Soon after I got my hands on a bootleg of the gig and my ascent can be followed by the reaction of the crowd at all the crucial moments. What larks! Jo Clack took a couple of photographs, and for the rest of the day I was walking on air, regularly being greeted by well wishing strangers. It was like being dragged on stage by Keith Richards or George Harrison to frug with The Stones or The Beatles. Only they would never have done such a thing. They weren't The Smiths.
When The Smiths split suddenly in '87 after five short years, I was heartbroken. If only they had taken a sabbatical instead instead of splitting. I understand now that Johnny was under enormous pressure, and was still very young. Even this week speculation is growing again that The Smiths will reform. I can't see it myself certainly not with Mike Joyce on drums!
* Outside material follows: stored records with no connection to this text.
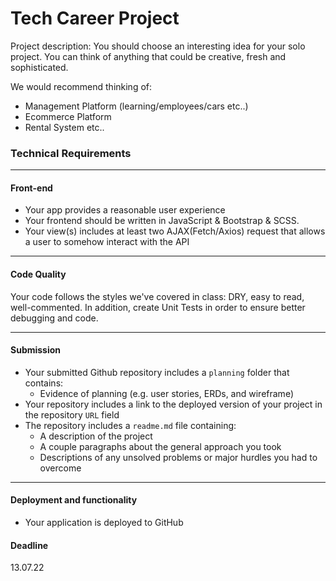 # Tech Career Project

Project description:
You should choose an interesting idea for your solo project.
You can think of anything that could be creative, fresh and sophisticated.

We would recommend thinking of:
- Management Platform (learning/employees/cars etc..)
- Ecommerce Platform
- Rental System
etc..

### Technical Requirements

--- 

#### Front-end

- Your app provides a reasonable user experience
- Your frontend should be written in JavaScript & Bootstrap & SCSS.
- Your view(s) includes at least two AJAX(Fetch/Axios) request that allows a user to somehow interact with the API


---

#### Code Quality

Your code follows the styles we've covered in class: DRY, easy to read,
well-commented.
In addition, create Unit Tests in order to ensure better debugging and code.

---

#### Submission
- Your submitted Github repository includes a `planning` folder that contains:
  - Evidence of planning (e.g. user stories, ERDs, and wireframe)
- Your repository includes a link to the deployed version of your project in the repository `URL` field
- The repository includes a `readme.md` file containing:
  - A description of the project
  - A couple paragraphs about the general approach you took
  - Descriptions of any unsolved problems or major hurdles you had to overcome

---

#### Deployment and functionality
- Your application is deployed to GitHub 

#### Deadline
13.07.22

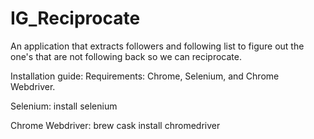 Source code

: # IG_Reciprocate
An application that extracts followers and following list to figure out the one's that are not following back so we can reciprocate.

Installation guide:
Requirements: Chrome, Selenium, and Chrome Webdriver.

Selenium: install selenium

Chrome Webdriver: brew cask install chromedriver




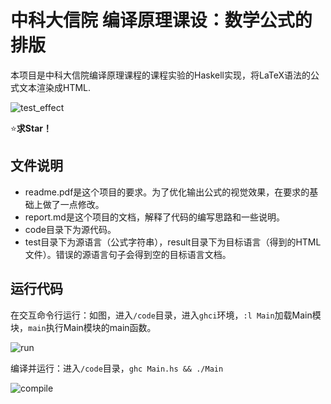 # 中科大信院 编译原理课设：数学公式的排版

本项目是中科大信院编译原理课程的课程实验的Haskell实现，将LaTeX语法的公式文本渲染成HTML. 

![test_effect](https://github.com/WinterShiver/USTC-formula-language-complier/raw/master/fig/test_effect.png)

⭐**求Star！**

## 文件说明

* readme.pdf是这个项目的要求。为了优化输出公式的视觉效果，在要求的基础上做了一点修改。
* report.md是这个项目的文档，解释了代码的编写思路和一些说明。
* code目录下为源代码。
* test目录下为源语言（公式字符串），result目录下为目标语言（得到的HTML文件）。错误的源语言句子会得到空的目标语言文档。

## 运行代码

在交互命令行运行：如图，进入`/code`目录，进入`ghci`环境，`:l Main`加载Main模块，`main`执行Main模块的main函数。

![run](https://github.com/WinterShiver/USTC-formula-language-complier/raw/master/fig/run.png)

编译并运行：进入`/code`目录，`ghc Main.hs && ./Main`

![compile](https://github.com/WinterShiver/USTC-formula-language-complier/raw/master/fig/compile.png)

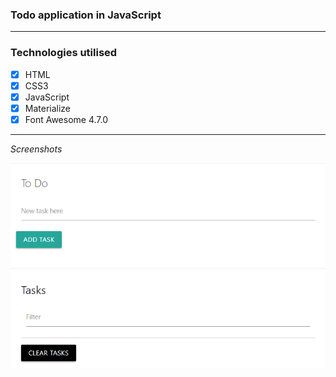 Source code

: ### Todo application in JavaScript
---
### Technologies utilised
- [x] HTML
- [x] CSS3
- [x] JavaScript
- [x] Materialize
- [x] Font Awesome 4.7.0
---
*Screenshots* 

![Screenshots](img/screenshot.png)  


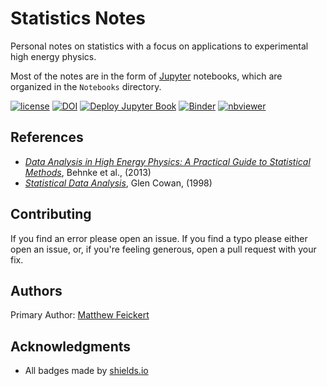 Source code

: # Statistics Notes

Personal notes on statistics with a focus on applications to experimental high energy physics.

Most of the notes are in the form of [Jupyter](http://jupyter.org/) notebooks, which are organized in the `Notebooks` directory.

[![license](https://img.shields.io/github/license/matthewfeickert/Statistics-Notes.svg)]()
[![DOI](https://zenodo.org/badge/91207877.svg)](https://zenodo.org/badge/latestdoi/91207877)
[![Deploy Jupyter Book](https://github.com/matthewfeickert/Statistics-Notes/workflows/Deploy%20Jupyter%20Book/badge.svg?branch=master)](https://matthewfeickert.github.io/Statistics-Notes/)
[![Binder](https://mybinder.org/badge_logo.svg)](https://mybinder.org/v2/gh/matthewfeickert/Statistics-Notes/master)
[![nbviewer](https://img.shields.io/badge/view%20on-nbviewer-brightgreen.svg)](http://nbviewer.jupyter.org/github/matthewfeickert/Statistics-Notes/tree/master/book/notebooks/)

## References

- [_Data Analysis in High Energy Physics: A Practical Guide to Statistical Methods_](http://eu.wiley.com/WileyCDA/WileyTitle/productCd-3527410589.html), Behnke et al., (2013)
- [_Statistical Data Analysis_](http://www.pp.rhul.ac.uk/~cowan/sda/), Glen Cowan, (1998)

## Contributing

If you find an error please open an issue. If you find a typo please either open an issue, or, if you're feeling generous, open a pull request with your fix.

## Authors

Primary Author: [Matthew Feickert](http://www.matthewfeickert.com/)

## Acknowledgments

- All badges made by [shields.io](http://shields.io/)
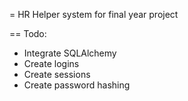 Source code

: = HR Helper system for final year project

== Todo:
 * Integrate SQLAlchemy
 * Create logins
 * Create sessions
 * Create password hashing


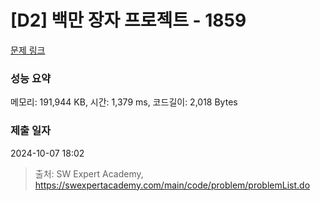 # [D2] 백만 장자 프로젝트 - 1859 

[문제 링크](https://swexpertacademy.com/main/code/problem/problemDetail.do?contestProbId=AV5LrsUaDxcDFAXc) 

### 성능 요약

메모리: 191,944 KB, 시간: 1,379 ms, 코드길이: 2,018 Bytes

### 제출 일자

2024-10-07 18:02



> 출처: SW Expert Academy, https://swexpertacademy.com/main/code/problem/problemList.do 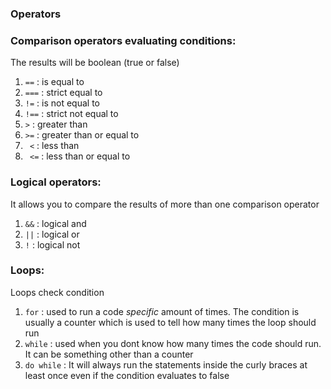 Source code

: ### Operators

### Comparison operators evaluating conditions:
The results will be boolean (true or false)
1. `==` : is equal to 
2. `===` : strict equal to 
3. `!=` : is not equal to 
4. `!==` : strict not equal to 
5. `>` : greater than 
6. `>=` : greater than or equal to 
7. ` <` : less than 
8. ` <=` : less than or equal to 

### Logical operators:
It allows you to compare the results of more than one comparison operator
1. `&&` : logical and 
2. `||` : logical or
3. `!` : logical not

### Loops:
Loops check condition
1. `for` : used to run a code *specific* amount of times. The condition is usually a counter which is used to tell how many times the loop should run
2. `while` : used when you dont know how many times the code should run. It can be something other than a counter
3. `do while` : It will always run the statements inside the curly braces at least once even if the condition evaluates to false
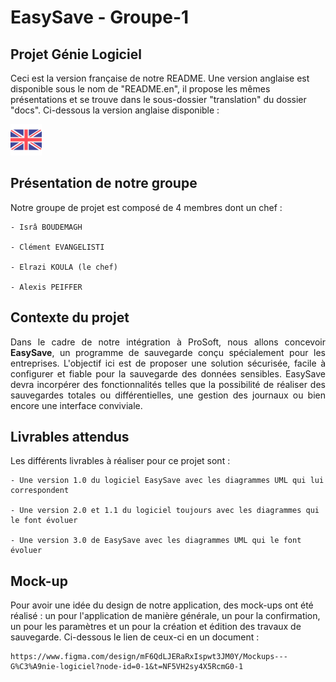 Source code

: # EasySave - Groupe-1

## Projet Génie Logiciel

Ceci est la version française de notre README. Une version anglaise est disponible sous le nom de "README.en", il propose les mêmes présentations et se trouve dans le sous-dossier "translation" du dossier "docs". Ci-dessous la version anglaise disponible :

[![alt text](docs/images/drapeau_en.png)](https://github.com/alexisP3011/EasySave-Group-1/blob/main/README.md)

## Présentation de notre groupe

Notre groupe de projet est composé de 4 membres dont un chef :

    - Isrâ BOUDEMAGH
    
    - Clément EVANGELISTI
    
    - Elrazi KOULA (le chef)
    
    - Alexis PEIFFER

## Contexte du projet

<div align="justify"> Dans le cadre de notre intégration à ProSoft, nous allons concevoir <strong>EasySave</strong>, un programme de sauvegarde conçu spécialement pour les entreprises. L'objectif ici est de proposer une solution sécurisée, facile à configurer et fiable pour la sauvegarde des données sensibles. EasySave devra incorpérer des fonctionnalités telles que la possibilité de réaliser des sauvegardes totales ou différentielles, une gestion des journaux ou bien encore une interface conviviale. </div>

## Livrables attendus

Les différents livrables à réaliser pour ce projet sont :

    - Une version 1.0 du logiciel EasySave avec les diagrammes UML qui lui correspondent

    - Une version 2.0 et 1.1 du logiciel toujours avec les diagrammes qui le font évoluer

    - Une version 3.0 de EasySave avec les diagrammes UML qui le font évoluer

## Mock-up

Pour avoir une idée du design de notre application, des mock-ups ont été réalisé : un pour l'application de manière générale, un pour la confirmation, un pour les paramètres et un pour la création et édition des travaux de sauvegarde. Ci-dessous le lien de ceux-ci en un document :

    https://www.figma.com/design/mF6QdLJERaRxIspwt3JM0Y/Mockups---G%C3%A9nie-logiciel?node-id=0-1&t=NF5VH2sy4X5RcmG0-1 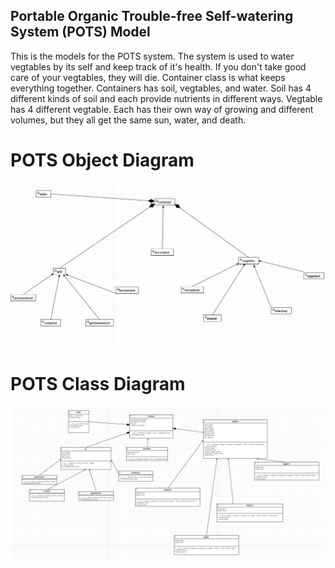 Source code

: ## **P**ortable **O**rganic **T**rouble-free **S**elf-watering System (**POTS**) Model

This is the models for the POTS system. The system is used to water vegtables by its self and keep track of it's health. If you don't take good care of your vegtables, they will die. Container class is what keeps everything together. Containers has soil, vegtables, and water. Soil has 4 different kinds of soil and each provide nutrients in different ways. Vegtable has 4 different vegtable. Each has their own way of growing and different volumes, but they all get the same sun, water, and death.


# POTS Object Diagram
![POTS system](../../images/POTS_Object_Diagram.png)

# POTS Class Diagram
![POTS system](../../images/POTS_Class_Diagram.png)
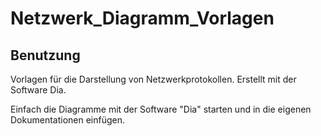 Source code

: # Netzwerk_Diagramm_Vorlagen

## Benutzung

Vorlagen für die Darstellung von Netzwerkprotokollen. Erstellt mit der Software Dia.

Einfach die Diagramme mit der Software "Dia" starten und in die eigenen Dokumentationen einfügen.

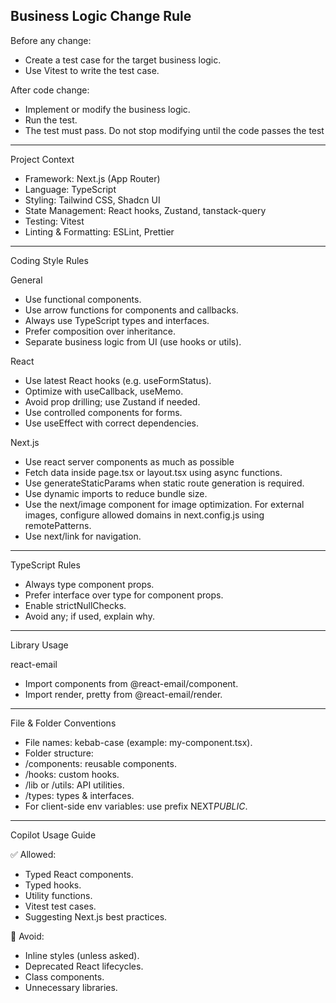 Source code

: ## Business Logic Change Rule

Before any change:

- Create a test case for the target business logic.
- Use Vitest to write the test case.

After code change:

- Implement or modify the business logic.
- Run the test.
- The test must pass. Do not stop modifying until the code passes the test

---

Project Context

- Framework: Next.js (App Router)
- Language: TypeScript
- Styling: Tailwind CSS, Shadcn UI
- State Management: React hooks, Zustand, tanstack-query
- Testing: Vitest
- Linting & Formatting: ESLint, Prettier

---

Coding Style Rules

General

- Use functional components.
- Use arrow functions for components and callbacks.
- Always use TypeScript types and interfaces.
- Prefer composition over inheritance.
- Separate business logic from UI (use hooks or utils).

React

- Use latest React hooks (e.g. useFormStatus).
- Optimize with useCallback, useMemo.
- Avoid prop drilling; use Zustand if needed.
- Use controlled components for forms.
- Use useEffect with correct dependencies.

Next.js

- Use react server components as much as possible
- Fetch data inside page.tsx or layout.tsx using async functions.
- Use generateStaticParams when static route generation is required.
- Use dynamic imports to reduce bundle size.
- Use the next/image component for image optimization. For external images, configure allowed domains in next.config.js using remotePatterns.
- Use next/link for navigation.

---

TypeScript Rules

- Always type component props.
- Prefer interface over type for component props.
- Enable strictNullChecks.
- Avoid any; if used, explain why.

---

Library Usage

react-email

- Import components from @react-email/component.
- Import render, pretty from @react-email/render.

---

File & Folder Conventions

- File names: kebab-case (example: my-component.tsx).
- Folder structure:
- /components: reusable components.
- /hooks: custom hooks.
- /lib or /utils: API utilities.
- /types: types & interfaces.
- For client-side env variables: use prefix NEXT*PUBLIC*.

---

Copilot Usage Guide

✅ Allowed:

- Typed React components.
- Typed hooks.
- Utility functions.
- Vitest test cases.
- Suggesting Next.js best practices.

🚫 Avoid:

- Inline styles (unless asked).
- Deprecated React lifecycles.
- Class components.
- Unnecessary libraries.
Maybe Morrissey and Marr will write together, and maybe perform, but not The Smiths.
I have followed Moz's musical career through highs and lows and I consider his best work to be as great as that of his former band.
Let me offer this anecdote as a footnote.
Very soon after me and Mandie had started "courting" in 1996, she came down to visit me in glorious Wapping. We went to a local old fashioned boozer called The White Swan and Cuckoo on Wapping Lane. While both standing at the bar, I turned and asked her what she wanted to drink (it was still that early in our relationship). I glanced over her shoulder to behold a familiar face. No, it was not one of the local characters I had become familiar with over recent years, but it was a face I could never mistake. I ushered Mandie to find us a table while I got the drinks in and quickly thought of the appropriate words to say to this man. Drinks in front of me, change safely in my pocket, I approached this crombie wearing, immaculately manicured man. Looking like a 1960's boxing promoter, swigging from a bottle of Pils, with a strange looking older fellow sitting next to him at the bar, he looked to be soaking up the atmosphere of this locals-friendly, ex Dockers pub.
"I am not going to bug you" I began, "but your music has meant so much to me down the years. Thank you. That's all I want to say".
Morrissey, for it was he, held out the same hand I shook 13 years earlier on the main stage at Glastonbury, and gave me a low bow. I shook his hand and floated over to Mandie, who was oblivious.
"Who were you talking to?" Mandie enquires. "Oh that?" I say "That's Morrissey".
Quickly dropping any pretence to this being a normal occurrence in The Cuckoo, I informed Mandie that as long as Morrissey was sitting behind me, I wasn't going to be the most attentive company. He eventually got up and left. We eventually got married.
I'm older now, and I'm a clever swine, but they were the only ones who ever stood by me.